_Instructions for the task_
Where the records contain images, omit them, and repeat everything else word for word.

_Supplied records_

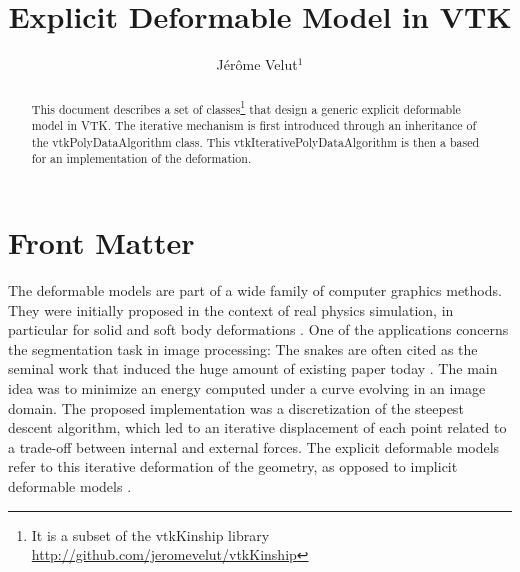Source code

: \documentclass{InsightArticle}
\title{Explicit Deformable Model in VTK}
\author{J\'er\^ome Velut$^{1}$}
\newcommand{\IJhandlerIDnumber}{Xxxx}
\begin{document}
%
% 
\IJhandlefooter{\IJhandlerIDnumber}


\ifpdf
\else
\fi


\maketitle


\ifhtml
\chapter*{Front Matter\label{front}}
\fi


\begin{abstract}
\noindent
This document describes a set of classes\footnote{It is a subset of the
vtkKinship library \url{http://github.com/jeromevelut/vtkKinship}} that 
design a generic explicit deformable model in VTK. The iterative mechanism
is first introduced through an inheritance of the vtkPolyDataAlgorithm class. 
This vtkIterativePolyDataAlgorithm is then a based for an implementation of the
deformation. 
\end{abstract}

\IJhandlenote{\IJhandlerIDnumber}

\tableofcontents

The deformable models are part of a wide family of computer graphics methods.
They were initially proposed in the context of real physics simulation, 
in particular for solid and soft body deformations \cite{TERXX}. One of the
applications concerns the segmentation task in image processing:
The snakes \cite{KAS87} are often cited as the seminal work that induced the
huge amount of existing paper today \cite{MON01}. The main idea was to minimize
an energy computed under a curve evolving in an image domain. The proposed 
implementation was a discretization of the steepest descent algorithm, which
led to an iterative displacement of each point related to a trade-off between
internal and external forces. The explicit deformable models refer to this 
iterative deformation of the geometry, as opposed to implicit deformable
models \cite{}.
\end{document}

_Your response_
Source code

: \documentclass{InsightArticle}
\title{Explicit Deformable Model in VTK}
\author{J\'er\^ome Velut$^{1}$}
\newcommand{\IJhandlerIDnumber}{Xxxx}
\begin{document}
%
% 
\IJhandlefooter{\IJhandlerIDnumber}


\ifpdf
\else
\fi


\maketitle


\ifhtml
\chapter*{Front Matter\label{front}}
\fi


\begin{abstract}
\noindent
This document describes a set of classes\footnote{It is a subset of the
vtkKinship library \url{http://github.com/jeromevelut/vtkKinship}} that 
design a generic explicit deformable model in VTK. The iterative mechanism
is first introduced through an inheritance of the vtkPolyDataAlgorithm class. 
This vtkIterativePolyDataAlgorithm is then a based for an implementation of the
deformation. 
\end{abstract}

\IJhandlenote{\IJhandlerIDnumber}

\tableofcontents

The deformable models are part of a wide family of computer graphics methods.
They were initially proposed in the context of real physics simulation, 
in particular for solid and soft body deformations \cite{TERXX}. One of the
applications concerns the segmentation task in image processing:
The snakes \cite{KAS87} are often cited as the seminal work that induced the
huge amount of existing paper today \cite{MON01}. The main idea was to minimize
an energy computed under a curve evolving in an image domain. The proposed 
implementation was a discretization of the steepest descent algorithm, which
led to an iterative displacement of each point related to a trade-off between
internal and external forces. The explicit deformable models refer to this 
iterative deformation of the geometry, as opposed to implicit deformable
models \cite{}.
\end{document}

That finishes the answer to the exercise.